慰め

ある男性が、ちょっとした知り合いの死亡広告を目にしました。葬儀がちょうど出席可能な日時だったので、彼は身支度を整え会場へと向かったのですが、うっかりして同じ葬儀社の別のセレモニー会場に行ってしまいました。気付いた時は既に遅かったので、やむなく全く別人の葬儀に参列することになりました。参列者は少なく、悲しみを露わにしていたのは、長年連れ添った夫を亡くした未亡人のみでした。葬儀が終わると他の参列者たちは急ぎ足で帰途につきましたが、1人寂しそうに墓地へ向かって行く未亡人を気の毒に感じた彼は、彼女に墓地まで付き添って行きました。墓地からの帰り道、彼は思い切って未亡人に告げました。「誠に申し訳ないことなのですが、実は私はご主人のことを全く知らないのです。」未亡人は少し微笑んでこう答えました。「そうではないかと思いましたわ。全く見覚えのない方でしたから。でもそれはあまり問題ではありません。今日あなたがしてくださったことがどれほど私にとって大きな意味があったかは、神様しかご存じないことですから。」

旧約聖書の『ヨブ記』という書物には、ヨブという人物が悪魔の悪巧みに会い、全財産と子供たち、そして自身の健康をも失い、失意のどん底をさまようストーリーが収められています。そこに彼の3人の友人たちが慰めにやってくるのですが、その初めの部分にこう書かれています。「彼らはヨブと共に7日7晩地に座っていたが、誰もひと言も彼に話しかけなかった。彼の痛みがあまりにもひどいのを見たからである。」その後1人1人とヨブに語りかけるのですが、私の見る限りでは、それらの言葉は「ただ黙って側に座っていてあげること」以上にはヨブの慰めにはならなかったようです。
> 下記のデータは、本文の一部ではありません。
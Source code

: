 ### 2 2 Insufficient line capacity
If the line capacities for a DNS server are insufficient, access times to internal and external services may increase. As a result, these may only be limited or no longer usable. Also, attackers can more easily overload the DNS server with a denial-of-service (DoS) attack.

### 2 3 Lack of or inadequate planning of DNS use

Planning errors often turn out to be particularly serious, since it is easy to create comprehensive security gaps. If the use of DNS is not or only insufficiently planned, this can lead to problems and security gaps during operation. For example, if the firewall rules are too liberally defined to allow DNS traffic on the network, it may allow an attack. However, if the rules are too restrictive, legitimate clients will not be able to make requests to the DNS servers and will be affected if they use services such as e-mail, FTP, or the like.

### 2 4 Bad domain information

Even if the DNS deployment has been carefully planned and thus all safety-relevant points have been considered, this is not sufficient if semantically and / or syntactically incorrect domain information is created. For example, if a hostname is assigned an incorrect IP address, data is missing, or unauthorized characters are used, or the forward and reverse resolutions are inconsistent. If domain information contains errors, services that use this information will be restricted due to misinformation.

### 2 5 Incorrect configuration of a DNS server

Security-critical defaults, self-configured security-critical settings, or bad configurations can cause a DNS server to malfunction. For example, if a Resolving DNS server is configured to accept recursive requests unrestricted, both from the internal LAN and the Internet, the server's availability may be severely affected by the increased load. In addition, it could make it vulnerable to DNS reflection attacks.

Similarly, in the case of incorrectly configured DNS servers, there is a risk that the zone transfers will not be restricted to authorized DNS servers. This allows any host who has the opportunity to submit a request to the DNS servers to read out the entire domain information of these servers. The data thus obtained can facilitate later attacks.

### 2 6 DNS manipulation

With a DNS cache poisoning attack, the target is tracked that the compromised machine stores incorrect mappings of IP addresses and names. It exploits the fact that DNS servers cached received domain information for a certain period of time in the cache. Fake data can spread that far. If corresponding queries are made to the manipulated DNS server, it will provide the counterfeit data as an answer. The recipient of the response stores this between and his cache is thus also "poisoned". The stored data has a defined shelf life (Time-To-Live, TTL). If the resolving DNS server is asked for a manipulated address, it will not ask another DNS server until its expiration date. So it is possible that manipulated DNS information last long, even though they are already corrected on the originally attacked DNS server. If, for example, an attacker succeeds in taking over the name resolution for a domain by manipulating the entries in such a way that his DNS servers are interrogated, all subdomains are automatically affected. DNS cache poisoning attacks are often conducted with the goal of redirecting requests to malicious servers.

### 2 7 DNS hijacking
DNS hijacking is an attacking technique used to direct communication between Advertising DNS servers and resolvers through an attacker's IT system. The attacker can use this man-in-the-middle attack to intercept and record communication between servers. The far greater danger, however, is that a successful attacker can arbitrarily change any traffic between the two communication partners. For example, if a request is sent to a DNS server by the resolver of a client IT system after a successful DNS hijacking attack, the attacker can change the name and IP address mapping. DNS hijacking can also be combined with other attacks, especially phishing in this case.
私たちは、苦難の真っ只中にいる人を見る時に「何とかしてあげたいけど、何にもしてあげられることがない」とついあきらめてしまいがちです。しかし最悪なのは、そう言って「できるだけ関わらないように」してしまうことです。何もできなくてもいい。何を言ってくれなくてもいい。ただ黙って側にいてあげることが出来る人は幸いです。